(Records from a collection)

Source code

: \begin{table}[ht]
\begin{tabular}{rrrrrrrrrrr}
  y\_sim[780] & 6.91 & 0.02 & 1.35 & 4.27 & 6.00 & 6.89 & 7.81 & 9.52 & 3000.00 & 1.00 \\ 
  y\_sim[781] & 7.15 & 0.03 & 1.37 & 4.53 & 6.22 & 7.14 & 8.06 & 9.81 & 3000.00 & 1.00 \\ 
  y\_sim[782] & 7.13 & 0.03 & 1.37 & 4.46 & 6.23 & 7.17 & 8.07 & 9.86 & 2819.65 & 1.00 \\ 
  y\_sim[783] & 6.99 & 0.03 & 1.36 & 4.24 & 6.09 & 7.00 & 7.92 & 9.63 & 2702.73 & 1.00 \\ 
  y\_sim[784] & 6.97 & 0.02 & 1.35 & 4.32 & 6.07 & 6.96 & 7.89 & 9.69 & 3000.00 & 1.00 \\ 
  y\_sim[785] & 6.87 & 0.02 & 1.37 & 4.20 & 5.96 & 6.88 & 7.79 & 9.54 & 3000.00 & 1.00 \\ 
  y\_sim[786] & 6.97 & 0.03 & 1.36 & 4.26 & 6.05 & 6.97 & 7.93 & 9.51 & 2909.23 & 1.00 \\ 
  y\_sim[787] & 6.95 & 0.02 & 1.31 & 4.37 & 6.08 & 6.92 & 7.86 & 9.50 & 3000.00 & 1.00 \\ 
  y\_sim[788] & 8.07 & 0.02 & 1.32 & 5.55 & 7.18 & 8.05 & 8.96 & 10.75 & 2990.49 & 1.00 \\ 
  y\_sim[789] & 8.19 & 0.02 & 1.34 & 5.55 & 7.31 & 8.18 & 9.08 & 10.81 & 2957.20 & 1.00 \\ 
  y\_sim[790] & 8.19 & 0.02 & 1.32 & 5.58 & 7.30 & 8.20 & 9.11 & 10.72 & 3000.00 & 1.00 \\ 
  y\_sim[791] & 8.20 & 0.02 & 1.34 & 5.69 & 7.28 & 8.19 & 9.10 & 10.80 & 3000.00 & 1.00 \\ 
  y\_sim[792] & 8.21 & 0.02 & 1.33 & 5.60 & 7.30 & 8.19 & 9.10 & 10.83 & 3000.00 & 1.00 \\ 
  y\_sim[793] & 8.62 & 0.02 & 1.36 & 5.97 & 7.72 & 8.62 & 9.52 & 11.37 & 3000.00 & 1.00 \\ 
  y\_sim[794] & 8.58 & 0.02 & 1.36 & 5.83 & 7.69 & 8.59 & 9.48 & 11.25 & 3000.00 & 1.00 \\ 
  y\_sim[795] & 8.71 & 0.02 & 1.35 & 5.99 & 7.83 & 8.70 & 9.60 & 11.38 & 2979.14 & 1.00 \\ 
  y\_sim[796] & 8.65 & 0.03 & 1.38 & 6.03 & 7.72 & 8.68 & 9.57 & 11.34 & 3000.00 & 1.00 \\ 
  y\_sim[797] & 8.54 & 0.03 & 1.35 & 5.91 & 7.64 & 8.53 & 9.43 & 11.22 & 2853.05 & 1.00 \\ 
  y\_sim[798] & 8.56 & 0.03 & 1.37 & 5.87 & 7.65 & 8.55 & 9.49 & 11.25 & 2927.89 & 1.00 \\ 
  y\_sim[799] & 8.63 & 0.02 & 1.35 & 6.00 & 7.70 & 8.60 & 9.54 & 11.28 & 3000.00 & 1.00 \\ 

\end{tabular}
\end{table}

### Problem statement:
Write out only the lines that run from the line containing "y\_sim[786] & 6.97" through the line containing "y\_sim[797] & 8.54", both included, exactly as they appear above.

### Reply:
  y\_sim[786] & 6.97 & 0.03 & 1.36 & 4.26 & 6.05 & 6.97 & 7.93 & 9.51 & 2909.23 & 1.00 \\ 
  y\_sim[787] & 6.95 & 0.02 & 1.31 & 4.37 & 6.08 & 6.92 & 7.86 & 9.50 & 3000.00 & 1.00 \\ 
  y\_sim[788] & 8.07 & 0.02 & 1.32 & 5.55 & 7.18 & 8.05 & 8.96 & 10.75 & 2990.49 & 1.00 \\ 
  y\_sim[789] & 8.19 & 0.02 & 1.34 & 5.55 & 7.31 & 8.18 & 9.08 & 10.81 & 2957.20 & 1.00 \\ 
  y\_sim[790] & 8.19 & 0.02 & 1.32 & 5.58 & 7.30 & 8.20 & 9.11 & 10.72 & 3000.00 & 1.00 \\ 
  y\_sim[791] & 8.20 & 0.02 & 1.34 & 5.69 & 7.28 & 8.19 & 9.10 & 10.80 & 3000.00 & 1.00 \\ 
  y\_sim[792] & 8.21 & 0.02 & 1.33 & 5.60 & 7.30 & 8.19 & 9.10 & 10.83 & 3000.00 & 1.00 \\ 
  y\_sim[793] & 8.62 & 0.02 & 1.36 & 5.97 & 7.72 & 8.62 & 9.52 & 11.37 & 3000.00 & 1.00 \\ 
  y\_sim[794] & 8.58 & 0.02 & 1.36 & 5.83 & 7.69 & 8.59 & 9.48 & 11.25 & 3000.00 & 1.00 \\ 
  y\_sim[795] & 8.71 & 0.02 & 1.35 & 5.99 & 7.83 & 8.70 & 9.60 & 11.38 & 2979.14 & 1.00 \\ 
  y\_sim[796] & 8.65 & 0.03 & 1.38 & 6.03 & 7.72 & 8.68 & 9.57 & 11.34 & 3000.00 & 1.00 \\ 
  y\_sim[797] & 8.54 & 0.03 & 1.35 & 5.91 & 7.64 & 8.53 & 9.43 & 11.22 & 2853.05 & 1.00 \\ 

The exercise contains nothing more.